La situation des principales épidémies en cours en République démocratique du Congo a été examinée lors de la réunion stratégique de coordination consacrée à la 37ᵉ semaine épidémiologique, tenue à l’Institut national de santé publique (INSP).
Présidée par le Directeur général de l’INSP, Dr Mwamba Kazadi Dieudonné, cette rencontre a réuni les experts et différents acteurs engagés dans la surveillance épidémiologique et la réponse aux urgences sanitaires. Les échanges ont notamment porté sur la 17ᵉ épidémie de maladie à virus Ebola (MVE17), ainsi que sur le choléra, la mpox et la rougeole.
La courbe de la MVE17 poursuit sa baisse
Concernant la MVE17, les données présentées font état de 7 200 cas, dont 3 400 décès, soit un taux de létalité de 48,4 %. Le bilan fait également état de 913 patients actuellement en isolement et de 1 700 personnes guéries.
Le suivi des contacts atteint désormais 88 %, tandis que la courbe épidémique affiche une tendance à la baisse au cours de la 37ᵉ semaine.

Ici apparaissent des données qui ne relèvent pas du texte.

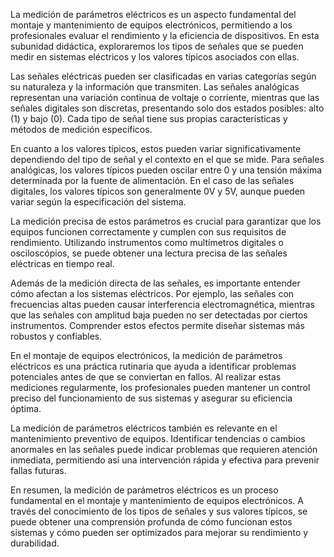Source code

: La medición de parámetros eléctricos es un aspecto fundamental del montaje y mantenimiento de equipos electrónicos, permitiendo a los profesionales evaluar el rendimiento y la eficiencia de dispositivos. En esta subunidad didáctica, exploraremos los tipos de señales que se pueden medir en sistemas eléctricos y los valores típicos asociados con ellas.

Las señales eléctricas pueden ser clasificadas en varias categorías según su naturaleza y la información que transmiten. Las señales analógicas representan una variación continua de voltaje o corriente, mientras que las señales digitales son discretas, presentando solo dos estados posibles: alto (1) y bajo (0). Cada tipo de señal tiene sus propias características y métodos de medición específicos.

En cuanto a los valores típicos, estos pueden variar significativamente dependiendo del tipo de señal y el contexto en el que se mide. Para señales analógicas, los valores típicos pueden oscilar entre 0 y una tensión máxima determinada por la fuente de alimentación. En el caso de las señales digitales, los valores típicos son generalmente 0V y 5V, aunque pueden variar según la especificación del sistema.

La medición precisa de estos parámetros es crucial para garantizar que los equipos funcionen correctamente y cumplen con sus requisitos de rendimiento. Utilizando instrumentos como multímetros digitales o osciloscópios, se puede obtener una lectura precisa de las señales eléctricas en tiempo real.

Además de la medición directa de las señales, es importante entender cómo afectan a los sistemas eléctricos. Por ejemplo, las señales con frecuencias altas pueden causar interferencia electromagnética, mientras que las señales con amplitud baja pueden no ser detectadas por ciertos instrumentos. Comprender estos efectos permite diseñar sistemas más robustos y confiables.

En el montaje de equipos electrónicos, la medición de parámetros eléctricos es una práctica rutinaria que ayuda a identificar problemas potenciales antes de que se conviertan en fallos. Al realizar estas mediciones regularmente, los profesionales pueden mantener un control preciso del funcionamiento de sus sistemas y asegurar su eficiencia óptima.

La medición de parámetros eléctricos también es relevante en el mantenimiento preventivo de equipos. Identificar tendencias o cambios anormales en las señales puede indicar problemas que requieren atención inmediata, permitiendo así una intervención rápida y efectiva para prevenir fallas futuras.

En resumen, la medición de parámetros eléctricos es un proceso fundamental en el montaje y mantenimiento de equipos electrónicos. A través del conocimiento de los tipos de señales y sus valores típicos, se puede obtener una comprensión profunda de cómo funcionan estos sistemas y cómo pueden ser optimizados para mejorar su rendimiento y durabilidad.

Cette évolution est considérée comme encourageante, mais les autorités sanitaires appellent à maintenir la vigilance. La baisse du nombre de cas ne signifie pas la fin de l’épidémie, d’où la nécessité de poursuivre la détection précoce, l’isolement des cas et le suivi rigoureux des contacts afin de prévenir une éventuelle reprise de la transmission.
Un cas signalé au Sud-Ubangi
La notification d’un cas dans le Sud-Ubangi, qui devient ainsi la septième province concernée, constitue un nouveau défi pour la surveillance épidémiologique.

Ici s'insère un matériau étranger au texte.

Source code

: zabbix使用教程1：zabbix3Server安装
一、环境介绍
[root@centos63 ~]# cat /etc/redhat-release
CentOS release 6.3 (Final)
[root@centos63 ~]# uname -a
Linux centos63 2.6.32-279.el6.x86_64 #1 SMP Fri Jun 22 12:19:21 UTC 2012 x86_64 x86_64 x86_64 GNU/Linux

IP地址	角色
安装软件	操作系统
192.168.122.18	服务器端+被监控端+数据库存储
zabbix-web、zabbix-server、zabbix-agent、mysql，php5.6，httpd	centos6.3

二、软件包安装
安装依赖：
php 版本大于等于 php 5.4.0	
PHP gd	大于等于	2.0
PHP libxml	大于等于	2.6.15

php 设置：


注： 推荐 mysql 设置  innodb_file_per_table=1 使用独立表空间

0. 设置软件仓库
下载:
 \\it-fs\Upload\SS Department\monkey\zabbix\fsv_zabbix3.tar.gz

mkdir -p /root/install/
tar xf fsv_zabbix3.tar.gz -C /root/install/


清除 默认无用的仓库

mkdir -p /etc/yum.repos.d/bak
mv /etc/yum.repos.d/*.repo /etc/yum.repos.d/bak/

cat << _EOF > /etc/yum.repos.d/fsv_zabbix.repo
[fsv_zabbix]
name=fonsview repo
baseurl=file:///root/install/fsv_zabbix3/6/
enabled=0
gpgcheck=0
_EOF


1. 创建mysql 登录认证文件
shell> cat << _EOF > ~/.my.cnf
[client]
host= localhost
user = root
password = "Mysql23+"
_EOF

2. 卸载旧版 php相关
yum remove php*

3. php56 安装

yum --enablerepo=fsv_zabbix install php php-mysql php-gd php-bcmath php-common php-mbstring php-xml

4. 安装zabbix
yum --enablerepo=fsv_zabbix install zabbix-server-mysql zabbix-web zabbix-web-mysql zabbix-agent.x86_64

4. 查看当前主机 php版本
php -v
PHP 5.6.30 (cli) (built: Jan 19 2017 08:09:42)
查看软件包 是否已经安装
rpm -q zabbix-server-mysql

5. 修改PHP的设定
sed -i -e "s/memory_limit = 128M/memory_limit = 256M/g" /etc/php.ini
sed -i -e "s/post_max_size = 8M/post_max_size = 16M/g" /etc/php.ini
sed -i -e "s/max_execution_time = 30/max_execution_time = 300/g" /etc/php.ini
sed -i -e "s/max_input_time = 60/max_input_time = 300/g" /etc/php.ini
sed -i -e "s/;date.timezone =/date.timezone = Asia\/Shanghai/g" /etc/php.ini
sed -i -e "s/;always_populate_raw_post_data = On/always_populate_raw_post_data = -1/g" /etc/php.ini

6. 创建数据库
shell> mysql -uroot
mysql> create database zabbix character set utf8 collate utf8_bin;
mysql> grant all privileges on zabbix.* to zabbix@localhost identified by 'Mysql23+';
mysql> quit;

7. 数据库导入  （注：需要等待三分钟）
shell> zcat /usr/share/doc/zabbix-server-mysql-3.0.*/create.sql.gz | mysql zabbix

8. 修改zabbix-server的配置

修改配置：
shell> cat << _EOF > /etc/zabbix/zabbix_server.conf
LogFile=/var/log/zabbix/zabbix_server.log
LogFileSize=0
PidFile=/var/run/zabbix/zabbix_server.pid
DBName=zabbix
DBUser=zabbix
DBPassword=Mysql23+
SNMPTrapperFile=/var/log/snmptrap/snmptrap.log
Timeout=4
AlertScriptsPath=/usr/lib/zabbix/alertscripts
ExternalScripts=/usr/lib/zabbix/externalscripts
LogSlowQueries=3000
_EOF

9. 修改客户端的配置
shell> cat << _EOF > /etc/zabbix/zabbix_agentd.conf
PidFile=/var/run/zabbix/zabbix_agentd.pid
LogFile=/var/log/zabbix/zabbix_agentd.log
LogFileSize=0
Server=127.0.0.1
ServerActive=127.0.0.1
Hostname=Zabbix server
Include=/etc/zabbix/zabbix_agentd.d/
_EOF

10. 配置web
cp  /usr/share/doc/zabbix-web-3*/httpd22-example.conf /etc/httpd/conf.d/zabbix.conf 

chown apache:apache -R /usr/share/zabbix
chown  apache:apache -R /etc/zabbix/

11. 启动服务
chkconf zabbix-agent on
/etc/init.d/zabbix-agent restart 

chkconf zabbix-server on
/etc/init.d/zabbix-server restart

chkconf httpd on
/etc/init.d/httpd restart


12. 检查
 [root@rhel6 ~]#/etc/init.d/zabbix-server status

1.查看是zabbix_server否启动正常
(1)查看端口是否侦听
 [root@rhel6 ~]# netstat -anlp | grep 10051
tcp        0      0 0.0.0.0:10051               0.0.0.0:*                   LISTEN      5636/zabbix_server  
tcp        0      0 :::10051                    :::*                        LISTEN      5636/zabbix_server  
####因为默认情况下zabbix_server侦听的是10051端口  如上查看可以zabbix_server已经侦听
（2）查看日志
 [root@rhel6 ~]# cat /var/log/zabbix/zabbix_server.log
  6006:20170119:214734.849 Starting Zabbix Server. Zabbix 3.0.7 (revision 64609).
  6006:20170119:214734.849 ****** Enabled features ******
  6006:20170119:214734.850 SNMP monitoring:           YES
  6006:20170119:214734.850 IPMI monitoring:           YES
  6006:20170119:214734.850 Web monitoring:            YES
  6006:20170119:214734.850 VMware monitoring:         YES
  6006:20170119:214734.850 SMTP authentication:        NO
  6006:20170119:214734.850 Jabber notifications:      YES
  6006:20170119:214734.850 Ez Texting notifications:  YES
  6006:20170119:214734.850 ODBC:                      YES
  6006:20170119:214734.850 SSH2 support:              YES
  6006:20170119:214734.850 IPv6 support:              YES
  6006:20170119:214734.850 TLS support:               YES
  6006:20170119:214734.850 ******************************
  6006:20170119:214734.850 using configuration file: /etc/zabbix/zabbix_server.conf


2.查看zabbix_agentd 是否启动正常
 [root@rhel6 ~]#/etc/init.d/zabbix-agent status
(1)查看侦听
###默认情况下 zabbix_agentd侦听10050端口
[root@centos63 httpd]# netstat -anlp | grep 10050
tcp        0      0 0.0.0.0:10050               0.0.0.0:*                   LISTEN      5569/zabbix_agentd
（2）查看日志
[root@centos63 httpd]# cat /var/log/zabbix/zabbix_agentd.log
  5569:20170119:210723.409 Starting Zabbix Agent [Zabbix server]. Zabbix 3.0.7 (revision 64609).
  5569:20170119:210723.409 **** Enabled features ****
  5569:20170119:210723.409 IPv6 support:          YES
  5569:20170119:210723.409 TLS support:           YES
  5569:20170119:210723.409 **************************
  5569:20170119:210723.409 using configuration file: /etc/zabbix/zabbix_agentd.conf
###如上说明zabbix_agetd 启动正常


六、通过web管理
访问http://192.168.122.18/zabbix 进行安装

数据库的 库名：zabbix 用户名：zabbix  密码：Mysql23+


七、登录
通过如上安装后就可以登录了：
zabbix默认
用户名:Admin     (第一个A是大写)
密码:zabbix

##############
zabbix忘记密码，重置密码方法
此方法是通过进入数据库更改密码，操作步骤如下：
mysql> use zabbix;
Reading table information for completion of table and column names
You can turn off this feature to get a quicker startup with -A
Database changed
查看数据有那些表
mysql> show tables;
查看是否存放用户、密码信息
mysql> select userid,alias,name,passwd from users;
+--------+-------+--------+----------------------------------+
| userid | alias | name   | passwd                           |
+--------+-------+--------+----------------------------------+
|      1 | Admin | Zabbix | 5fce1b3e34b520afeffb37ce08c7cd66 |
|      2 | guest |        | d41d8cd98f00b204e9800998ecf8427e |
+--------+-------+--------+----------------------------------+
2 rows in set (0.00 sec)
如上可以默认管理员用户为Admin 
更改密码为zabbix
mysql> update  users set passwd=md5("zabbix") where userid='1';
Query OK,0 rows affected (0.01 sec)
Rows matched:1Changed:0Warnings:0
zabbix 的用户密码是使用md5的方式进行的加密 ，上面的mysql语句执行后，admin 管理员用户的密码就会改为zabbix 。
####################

Cette situation appelle au renforcement de la recherche active des cas, de la surveillance aux points d’entrée et points de contrôle, ainsi que du suivi des contacts dans les zones à risque.
Choléra, mpox et rougeole également sous surveillance
La réunion a également permis d’évaluer la situation du choléra, de la mpox et de la rougeole, trois autres maladies qui continuent de nécessiter une attention soutenue des autorités sanitaires.
Les participants ont analysé les différentes alertes enregistrées, l’évolution des tendances épidémiologiques et les mesures de riposte mises en œuvre dans les zones affectées.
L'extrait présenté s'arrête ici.